■ PROBLEM STATEMENT ■
Retype every record exactly. Skip the images.

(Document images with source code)
+===+

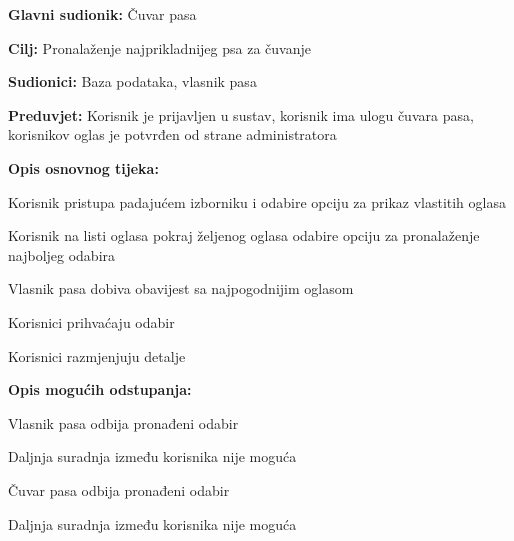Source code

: 					\noindent {}
					\begin{packed_item}
						
						\item \textbf{Glavni sudionik: } Čuvar pasa
						\item  \textbf{Cilj:} Pronalaženje najprikladnijeg psa za čuvanje
						\item  \textbf{Sudionici:} Baza podataka, vlasnik pasa
						\item  \textbf{Preduvjet:} Korisnik je prijavljen u sustav, korisnik ima ulogu čuvara pasa, korisnikov oglas je potvrđen od strane administratora
						\item  \textbf{Opis osnovnog tijeka:}
						
						\item[] \begin{packed_enum}
							
							\item Korisnik pristupa padajućem izborniku i odabire opciju za prikaz vlastitih oglasa   
							\item Korisnik na listi oglasa pokraj željenog oglasa odabire opciju za pronalaženje najboljeg odabira  
							\item Vlasnik pasa dobiva obavijest sa najpogodnijim oglasom
							\item Korisnici prihvaćaju odabir
							\item Korisnici razmjenjuju detalje
							
						\end{packed_enum}
						
						\item  \textbf{Opis mogućih odstupanja:}
						
						\item[] \begin{packed_item}
							
							\item[4.a] Vlasnik pasa odbija pronađeni odabir
							\item[] \begin{packed_enum}
								
								\item Daljnja suradnja između korisnika nije moguća
								
							\end{packed_enum}
							\item[4.b] Čuvar pasa odbija pronađeni odabir
							\item[] \begin{packed_enum}
								
								\item Daljnja suradnja između korisnika nije moguća
								
							\end{packed_enum}
						\end{packed_item}
					\end{packed_item}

+===+

■ ANSWER SECTION ■
Source code

: 					\noindent {}
					\begin{packed_item}
						
						\item \textbf{Glavni sudionik: } Čuvar pasa
						\item  \textbf{Cilj:} Pronalaženje najprikladnijeg psa za čuvanje
						\item  \textbf{Sudionici:} Baza podataka, vlasnik pasa
						\item  \textbf{Preduvjet:} Korisnik je prijavljen u sustav, korisnik ima ulogu čuvara pasa, korisnikov oglas je potvrđen od strane administratora
						\item  \textbf{Opis osnovnog tijeka:}
						
						\item[] \begin{packed_enum}
							
							\item Korisnik pristupa padajućem izborniku i odabire opciju za prikaz vlastitih oglasa   
							\item Korisnik na listi oglasa pokraj željenog oglasa odabire opciju za pronalaženje najboljeg odabira  
							\item Vlasnik pasa dobiva obavijest sa najpogodnijim oglasom
							\item Korisnici prihvaćaju odabir
							\item Korisnici razmjenjuju detalje
							
						\end{packed_enum}
						
						\item  \textbf{Opis mogućih odstupanja:}
						
						\item[] \begin{packed_item}
							
							\item[4.a] Vlasnik pasa odbija pronađeni odabir
							\item[] \begin{packed_enum}
								
								\item Daljnja suradnja između korisnika nije moguća
								
							\end{packed_enum}
							\item[4.b] Čuvar pasa odbija pronađeni odabir
							\item[] \begin{packed_enum}
								
								\item Daljnja suradnja između korisnika nije moguća
								
							\end{packed_enum}
						\end{packed_item}
					\end{packed_item}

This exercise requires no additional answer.